A new environmental research centre opens at UCC tomorrow, focusing on everything from sea turtles to atmospheric chemistry, writes Dick Ahlstrom
The Environmental Research Institute at University College Cork is serious about its research remit. Even the new building it calls home is part of an environmental experiment.
Minister for the Environment and Local Government Dick Roche will tomorrow preside over the official opening of the Institute's new building. The €13 million centre will conduct a wide range of research related to the environment and our place in it, explains the ERI's manager, Dr Paul Bolger.
The institute formed in 2000 and has been involved since in highly interdisciplinary research. "It is part of the unique aspect of environmental research that it is multidisciplinary," says Bolger.
UCC received funding from the Higher Education Authority's Programme for Research in Third Level Institutions and from Sustainable Energy Ireland to build the new €13 million research centre, something that will serve to increase linkages between researchers in different faculties, Bolger believes.
"The idea of the building itself is to have all the different researchers from different departments in one place so you get more synergy. It is specially designed with break-out areas where people can meet."
The building is still being fitted out and when complete will accommodate about 100 academic, postgraduate and postdoctoral researchers. About 30 or 40 have already taken up residence in the new centre, Bolger adds.
The ERI will focus its research activity on five key areas. These include marine and freshwater; biodiversity and ecotoxicology; environmental chemistry; sustainable energy and environmental engineering; and environmental microbial genomics.
This sounds somewhat removed from the environment as most people understand it, but in fact it is quite the opposite. The Institute will look at the environment and how we interact with it in all its various forms.
For example, within biodiversity one researcher is tracking the movements of a leatherback turtle as it meanders around the Atlantic, Bolger says.
It landed here last summer in an exhausted state. It was helped to recover and then was released to the wild, carrying with it a satellite tracking device.
It has travelled widely since, spending time off the African coast.
"We can track where its breeding grounds are and where it feeds." Its progress has been put up on a web site open to the public (www.turtle.ie).
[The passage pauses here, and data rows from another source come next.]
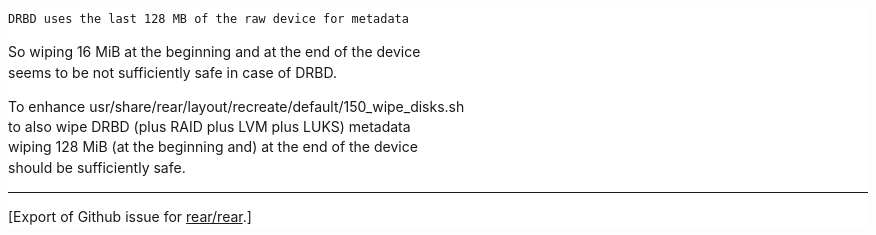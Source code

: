     DRBD uses the last 128 MB of the raw device for metadata

So wiping 16 MiB at the beginning and at the end of the device  
seems to be not sufficiently safe in case of DRBD.

To enhance usr/share/rear/layout/recreate/default/150\_wipe\_disks.sh  
to also wipe DRBD (plus RAID plus LVM plus LUKS) metadata  
wiping 128 MiB (at the beginning and) at the end of the device  
should be sufficiently safe.

------------------------------------------------------------------------

\[Export of Github issue for
[rear/rear](https://github.com/rear/rear).\]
Environmental chemistry has a dedicated lab where researchers can simulate the atmosphere and then make changes such as adding or removing pollutants or testing ways of removing chemicals that damage the ozone layer. Another group will look at how bacteria or enzymes could be used either to produce valuable chemicals or help clean up environmental pollution.
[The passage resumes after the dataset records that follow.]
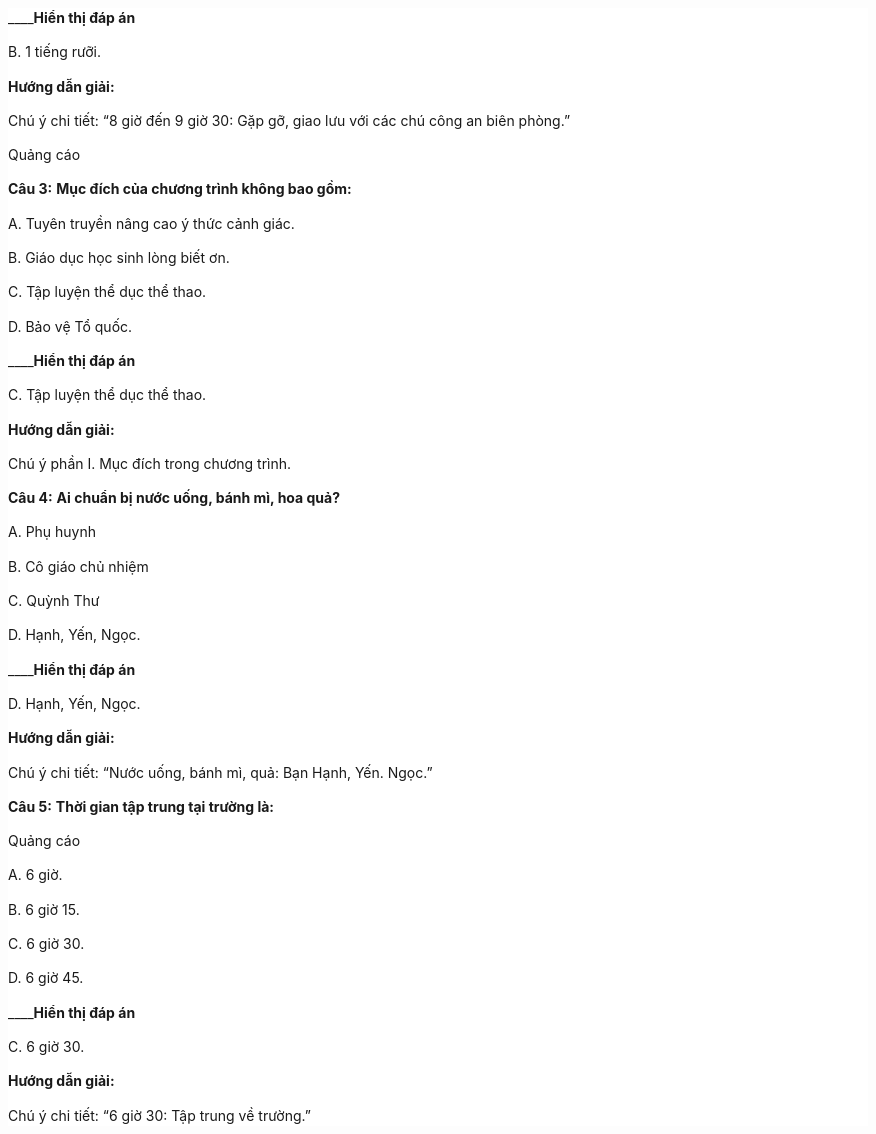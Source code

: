 ____**Hiển thị đáp án**

B. 1 tiếng rưỡi.

**Hướng dẫn giải:**

Chú ý chi tiết: “8 giờ đến 9 giờ 30: Gặp gỡ, giao lưu với các chú công an biên phòng.”

Quảng cáo

**Câu 3:** **Mục đích của chương trình không bao gồm:**

A. Tuyên truyền nâng cao ý thức cảnh giác.

B. Giáo dục học sinh lòng biết ơn.

C. Tập luyện thể dục thể thao.

D. Bảo vệ Tổ quốc.

____**Hiển thị đáp án**

C. Tập luyện thể dục thể thao.

**Hướng dẫn giải:**

Chú ý phần I. Mục đích trong chương trình. 

**Câu 4:** **Ai chuẩn bị nước uống, bánh mì, hoa quả?**

A. Phụ huynh 

B. Cô giáo chủ nhiệm 

C. Quỳnh Thư 

D. Hạnh, Yến, Ngọc. 

____**Hiển thị đáp án**

D. Hạnh, Yến, Ngọc. 

**Hướng dẫn giải:**

Chú ý chi tiết: “Nước uống, bánh mì, quả: Bạn Hạnh, Yến. Ngọc.”

**Câu 5:** **Thời gian tập trung tại trường là:**

Quảng cáo

A. 6 giờ.

B. 6 giờ 15.

C. 6 giờ 30.

D. 6 giờ 45.

____**Hiển thị đáp án**

C. 6 giờ 30.

**Hướng dẫn giải:**

Chú ý chi tiết: “6 giờ 30: Tập trung về trường.”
Marine resources and the coastal environment are under study by UCC's Coastal Marine Research Centre in Haulbowline, which will also have a presence at the ERI.
Environmental engineering comes to the fore at the ERI given the entire building serves as part of an huge experiment. The 3,000 square metre building has been build with the environment in mind, not just with solar panels or heat pumps but with elaborate monitoring equipment to measure the value of these green technologies, explains the ERI's Dr Marcus Keane.
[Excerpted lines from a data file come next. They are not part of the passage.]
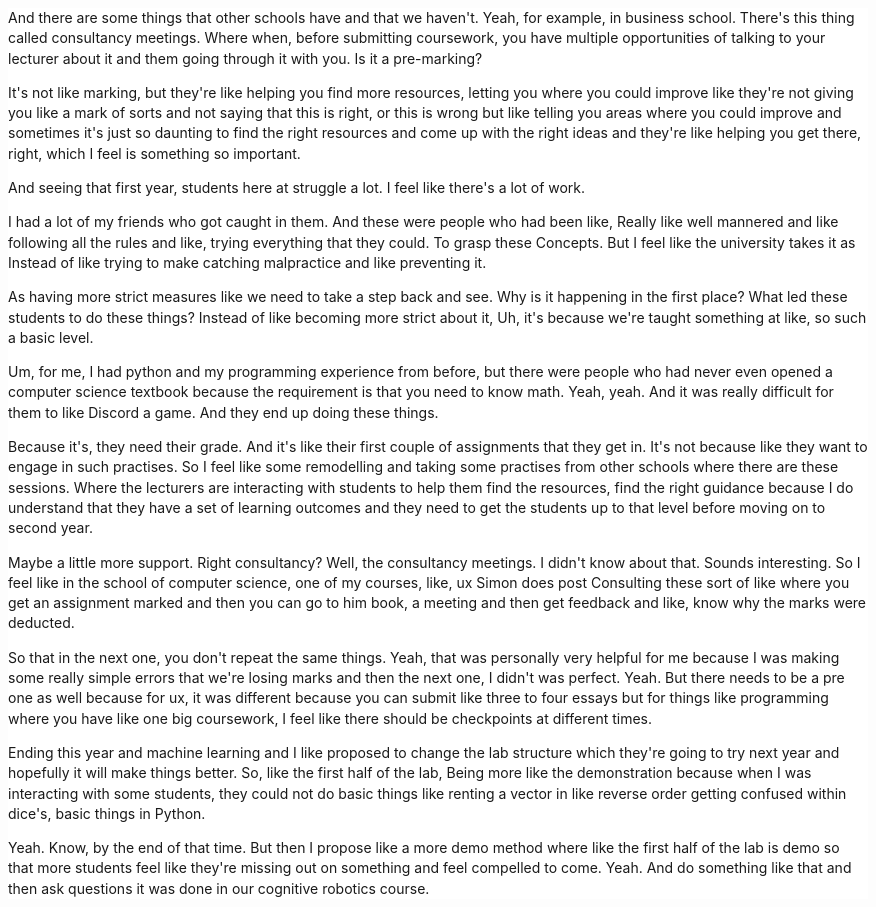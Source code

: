 And there are some things that other schools have and that we haven't. Yeah, for example, in business school. There's this thing called consultancy meetings. Where when, before submitting coursework, you have multiple opportunities of talking to your lecturer about it and them going through it with you. Is it a pre-marking?

It's not like marking, but they're like helping you find more resources, letting you where you could improve like they're not giving you like a mark of sorts and not saying that this is right, or this is wrong but like telling you areas where you could improve and sometimes it's just so daunting to find the right resources and come up with the right ideas and they're like helping you get there, right, which I feel is something so important.

And seeing that first year, students here at struggle a lot. I feel like there's a lot of work.

I had a lot of my friends who got caught in them. And these were people who had been like, Really like well mannered and like following all the rules and like, trying everything that they could. To grasp these Concepts. But I feel like the university takes it as Instead of like trying to make catching malpractice and like preventing it.

As having more strict measures like we need to take a step back and see. Why is it happening in the first place? What led these students to do these things? Instead of like becoming more strict about it, Uh, it's because we're taught something at like, so such a basic level.

Um, for me, I had python and my programming experience from before, but there were people who had never even opened a computer science textbook because the requirement is that you need to know math. Yeah, yeah. And it was really difficult for them to like Discord a game. And they end up doing these things.

Because it's, they need their grade. And it's like their first couple of assignments that they get in. It's not because like they want to engage in such practises. So I feel like some remodelling and taking some practises from other schools where there are these sessions. Where the lecturers are interacting with students to help them find the resources, find the right guidance because I do understand that they have a set of learning outcomes and they need to get the students up to that level before moving on to second year.

Maybe a little more support. Right consultancy? Well, the consultancy meetings. I didn't know about that. Sounds interesting. So I feel like in the school of computer science, one of my courses, like, ux Simon does post Consulting these sort of like where you get an assignment marked and then you can go to him book, a meeting and then get feedback and like, know why the marks were deducted.

So that in the next one, you don't repeat the same things. Yeah, that was personally very helpful for me because I was making some really simple errors that we're losing marks and then the next one, I didn't was perfect. Yeah. But there needs to be a pre one as well because for ux, it was different because you can submit like three to four essays but for things like programming where you have like one big coursework, I feel like there should be checkpoints at different times.

Ending this year and machine learning and I like proposed to change the lab structure which they're going to try next year and hopefully it will make things better. So, like the first half of the lab, Being more like the demonstration because when I was interacting with some students, they could not do basic things like renting a vector in like reverse order getting confused within dice's, basic things in Python.

Yeah. Know, by the end of that time. But then I propose like a more demo method where like the first half of the lab is demo so that more students feel like they're missing out on something and feel compelled to come. Yeah. And do something like that and then ask questions it was done in our cognitive robotics course.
He and Dr Denis Kelliher are joint directors of the "Green Building Project", the ERI building itself, work being overseen by the Informatics Research Unit for Sustainable Engineering.
"The main reason behind doing this is the new EU Energy Performance Building Directive," Keane explains.
This requires new and existing public and private buildings to carry an energy audit indicating energy efficiency.
It was decided early on that the latest in environmentally aware engineering practices should go into the ERI building even as it was being designed, he says. The result is a test bed building where every characteristic of the building and its fabric can be monitored and measured to assess its contribution, if any, to energy efficiency.
The ERI building has two types of solar panels, heat pumps for water heating, passive heating from the sun and cross ventilation. It even taps into geothermal water sources deep underground to help provide low cost heating.
The performance of all of this can be measured in detail, Keane says.
Developed in conjunction with research partners in the University of California Berkeley, the monitoring system will provide valuable data for measuring the benefit of green technologies.